Tirage poker. Le gobelet me crache : comourants. La mort maltraite donc ses héritiers et se presse de régler ses comptes ? Nous ne nous succèderons pas plus dans la vie que dans l’esprit voyageur. J’essayerais bien de tenir la main du hasard pour passer sérieusement sur la poutrelle. Galopade aux pieds nus et paumes de magnésie. Cette  existence d’acrobate.

Je secoue encore  et voilà le  hasard. Roulement spectaculaire pris entre has been et haruspice. La grande Compagnie du temps. Passé, présent aléatoire et futur dévoilé, ma lignée ne s’endort pas. Je baise de mon front la sagesse des surprises et des jeux de poker. Elle est époustouflante.

Coup de sac à nouveau. Lévigation, acte de se rendre lisse. Tout de suite l’eau, l’eau  qui me détache. Quelques rugosités, -les rêves voyons- qui collent à l’esprit, à l’instinct aussi. Je décaféine mon âme. Restes sombres mais plus de venin et juste l’apparence… ?
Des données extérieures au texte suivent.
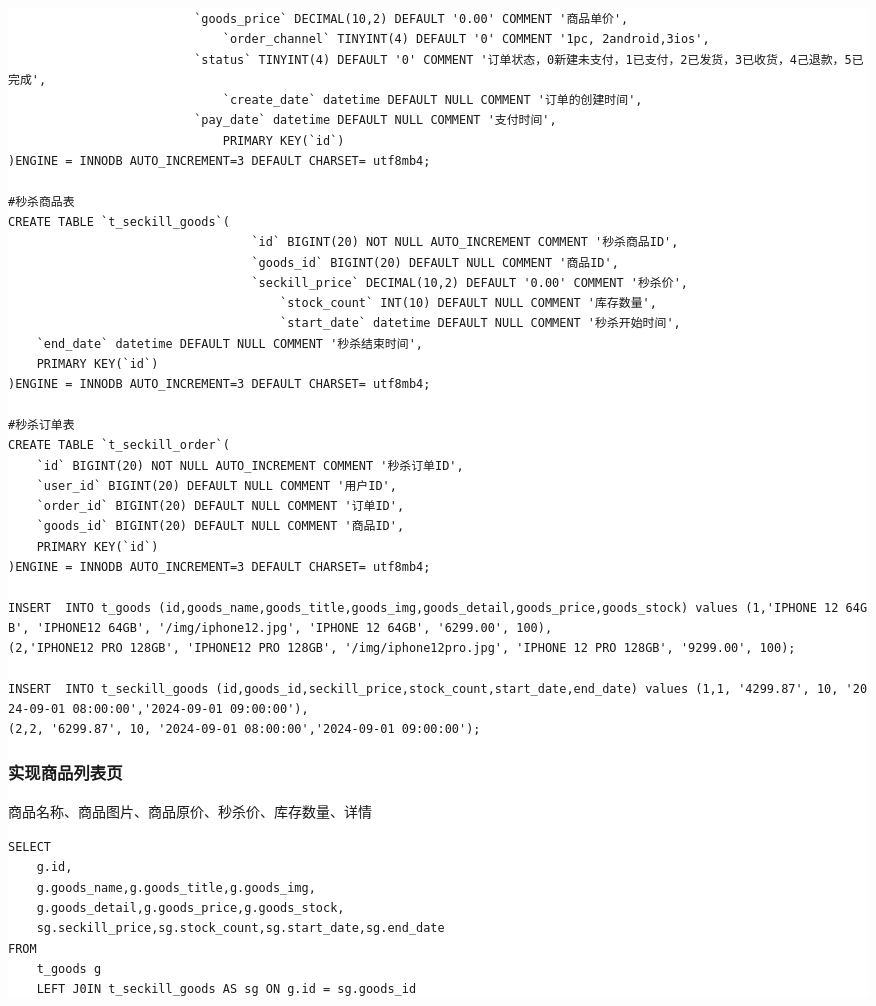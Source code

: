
 ```
                          `goods_price` DECIMAL(10,2) DEFAULT '0.00' COMMENT '商品单价',
                              `order_channel` TINYINT(4) DEFAULT '0' COMMENT '1pc, 2android,3ios',
                          `status` TINYINT(4) DEFAULT '0' COMMENT '订单状态，0新建未支付，1已支付，2已发货，3已收货，4己退款，5已完成',
                              `create_date` datetime DEFAULT NULL COMMENT '订单的创建时间',
                          `pay_date` datetime DEFAULT NULL COMMENT '支付时间',
                              PRIMARY KEY(`id`)
)ENGINE = INNODB AUTO_INCREMENT=3 DEFAULT CHARSET= utf8mb4;

#秒杀商品表
CREATE TABLE `t_seckill_goods`(
                                  `id` BIGINT(20) NOT NULL AUTO_INCREMENT COMMENT '秒杀商品ID',
                                  `goods_id` BIGINT(20) DEFAULT NULL COMMENT '商品ID',
                                  `seckill_price` DECIMAL(10,2) DEFAULT '0.00' COMMENT '秒杀价',
                                      `stock_count` INT(10) DEFAULT NULL COMMENT '库存数量',
                                      `start_date` datetime DEFAULT NULL COMMENT '秒杀开始时间',
    `end_date` datetime DEFAULT NULL COMMENT '秒杀结束时间',
    PRIMARY KEY(`id`)
)ENGINE = INNODB AUTO_INCREMENT=3 DEFAULT CHARSET= utf8mb4;

#秒杀订单表
CREATE TABLE `t_seckill_order`(
	`id` BIGINT(20) NOT NULL AUTO_INCREMENT COMMENT '秒杀订单ID',
	`user_id` BIGINT(20) DEFAULT NULL COMMENT '用户ID',
    `order_id` BIGINT(20) DEFAULT NULL COMMENT '订单ID',
    `goods_id` BIGINT(20) DEFAULT NULL COMMENT '商品ID',
    PRIMARY KEY(`id`)
)ENGINE = INNODB AUTO_INCREMENT=3 DEFAULT CHARSET= utf8mb4;

INSERT  INTO t_goods (id,goods_name,goods_title,goods_img,goods_detail,goods_price,goods_stock) values (1,'IPHONE 12 64GB', 'IPHONE12 64GB', '/img/iphone12.jpg', 'IPHONE 12 64GB', '6299.00', 100),
(2,'IPHONE12 PRO 128GB', 'IPHONE12 PRO 128GB', '/img/iphone12pro.jpg', 'IPHONE 12 PRO 128GB', '9299.00', 100);

INSERT  INTO t_seckill_goods (id,goods_id,seckill_price,stock_count,start_date,end_date) values (1,1, '4299.87', 10, '2024-09-01 08:00:00','2024-09-01 09:00:00'),
(2,2, '6299.87', 10, '2024-09-01 08:00:00','2024-09-01 09:00:00');
```







### 实现商品列表页

商品名称、商品图片、商品原价、秒杀价、库存数量、详情

```
SELECT
    g.id,
    g.goods_name,g.goods_title,g.goods_img,
    g.goods_detail,g.goods_price,g.goods_stock,
    sg.seckill_price,sg.stock_count,sg.start_date,sg.end_date
FROM
	t_goods g
	LEFT J0IN t_seckill_goods AS sg ON g.id = sg.goods_id

```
 Pomponner maintenant, presqu’une ironie au vu des premiers tirages. Entre temps,  faut dire que j’ai rompu le charme et mangé et même un peu trop. Le jeu me parle de toilette en brindilles, de gestes de houppe et de poudre. Prendre soin du masque couverture de propre sur le débraillé.

Enclouer. Ma chance sous le sabot, qui me fait une blessure. Dure corne que je dois au  manque-bonheur, mal engagé,  mal  enfoncé, la viande de la marche qui « enclaudique » le parcours. Malchance, j’ai mal à ma chance, cette porte avec son clou et ma veste pendue là-dessus.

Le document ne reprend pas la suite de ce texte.